Desde que las zonas más fértiles del país se volcaron de lleno a producir oleaginosas, cultivos con los que vienen obteniendo niveles de rentabilidad nunca antes alcanzados, la actividad ganadera se fue desplazando hacia zonas que no eran tradicionalmente productoras de carne.
Este desplazamiento es claro en términos numéricos: en 2003 las nueve provincias que componen el Norte Grande albergaban al 18 por ciento del ganado del país, para octubre de 2010 esa porción se había incrementado a 25 por ciento, según el último informe de vacunación del Senasa difundido en los últimos días.

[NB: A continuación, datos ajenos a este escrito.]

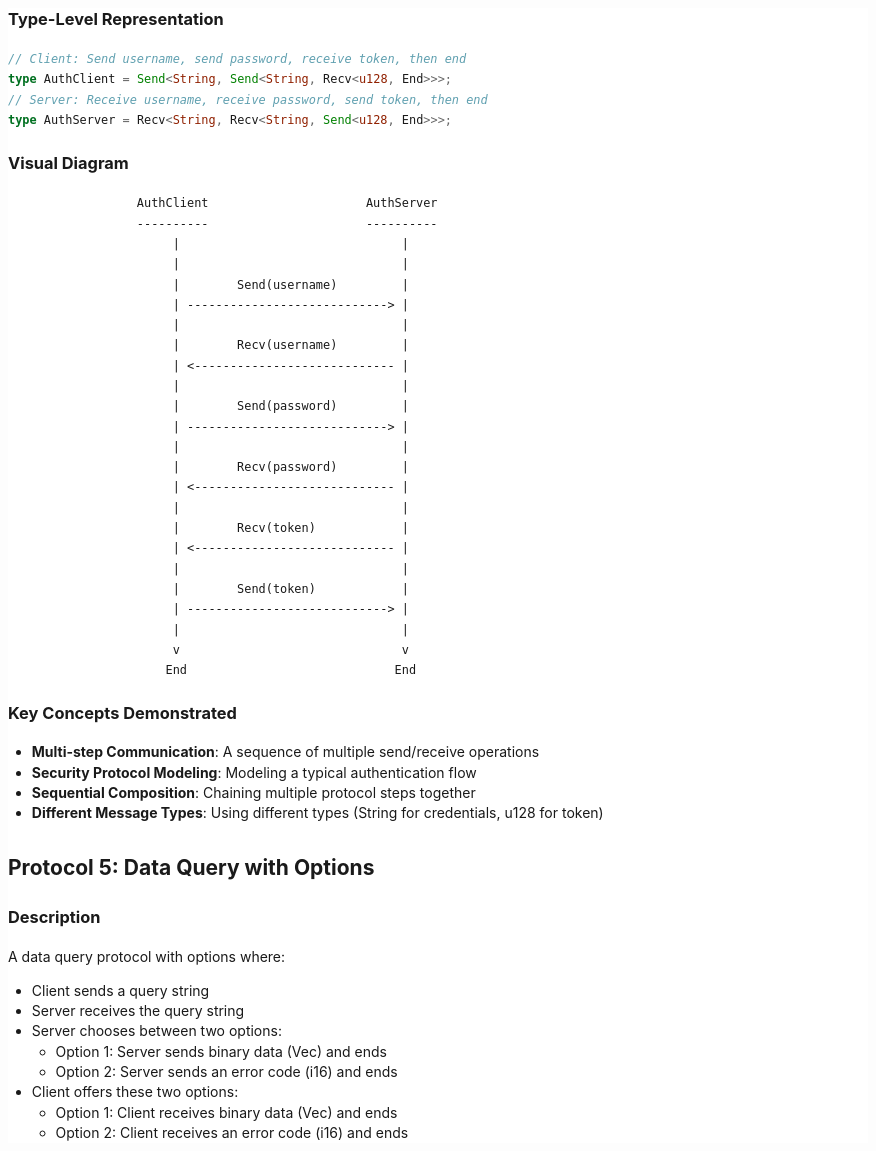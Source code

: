 ### Type-Level Representation

```rust
// Client: Send username, send password, receive token, then end
type AuthClient = Send<String, Send<String, Recv<u128, End>>>;
// Server: Receive username, receive password, send token, then end
type AuthServer = Recv<String, Recv<String, Send<u128, End>>>;
```

### Visual Diagram

```text
                  AuthClient                      AuthServer
                  ----------                      ----------
                       |                               |
                       |                               |
                       |        Send(username)         |
                       | ----------------------------> |
                       |                               |
                       |        Recv(username)         |
                       | <---------------------------- |
                       |                               |
                       |        Send(password)         |
                       | ----------------------------> |
                       |                               |
                       |        Recv(password)         |
                       | <---------------------------- |
                       |                               |
                       |        Recv(token)            |
                       | <---------------------------- |
                       |                               |
                       |        Send(token)            |
                       | ----------------------------> |
                       |                               |
                       v                               v
                      End                             End
```

### Key Concepts Demonstrated

- **Multi-step Communication**: A sequence of multiple send/receive operations
- **Security Protocol Modeling**: Modeling a typical authentication flow
- **Sequential Composition**: Chaining multiple protocol steps together
- **Different Message Types**: Using different types (String for credentials, u128 for token)

## Protocol 5: Data Query with Options

### Description

A data query protocol with options where:
- Client sends a query string
- Server receives the query string
- Server chooses between two options:
  - Option 1: Server sends binary data (Vec<u8>) and ends
  - Option 2: Server sends an error code (i16) and ends
- Client offers these two options:
  - Option 1: Client receives binary data (Vec<u8>) and ends
  - Option 2: Client receives an error code (i16) and ends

Aún en este marco de crecimiento regional, el desempeño que logró Misiones se destaca. Mientras que el número de cabezas de todo el Norte aumentó 18,5 por ciento (de 10,3 millones a 12,4 millones) la variación observada en la provincia fue de 70 por ciento, lo que representó en términos porcentuales, la segunda más significativa del país, superada sólo por Salta, cuyo rodeo creció 113 por ciento, siempre en comparación a 2003.
Vaquitas ya no son ajenas
El autoabastecimiento de alimentos y especialmente el autoabastecimiento de carne fue uno de los objetivos centrales de las políticas agrarias provinciales. Desde 2003 y en buena parte en virtud de las distintas acciones encaradas a través del Plan Ganadero Provincial, la cantidad de animales alcanzados por el programa de vacunación antiaftosa del Senasa en Misiones aumentó de 224.884 a 381.616 y según indicadores del mismo organismo, la cantidad de vacunos en marzo del año pasado ascendía a 410.657.
Con esa cantidad de vacas, Misiones está en condiciones de abastecer el 40 por ciento de su propio consumo, pero según lo destacó el director de Ganadería de la Provincia, Rodolfo Jaquet, el objetivo es llegar al autoconsumo, para lo que será necesario un millón de cabezas.
En términos de calidad, el crecimiento fue más significativo, ya que con constantes trabajos de mejora genética, se logró criar en la provincia ejemplares de calidad similar a los de la Pampa Húmeda y cabañas como la de Rosamonte ya están logrando un producto de calidad de exportación.
Una de las principales fortalezas que presenta la actividad ganadera en Misiones, es su capacidad para asociarse con el principal sector productivo, la forestoindustria, en modelos mixtos que integran la producción de madera con la de carne, conocidos como silvopastoriles.
Al respecto, el presidente del Colegio de Ingenieros Forestales de Misiones (Coiform), Hugo Reis, dijo que "la experiencia de estos sistemas despierta optimismo a futuro para el sector productivo primario de la provincia y es un desafío profesional que hay que consolidar”.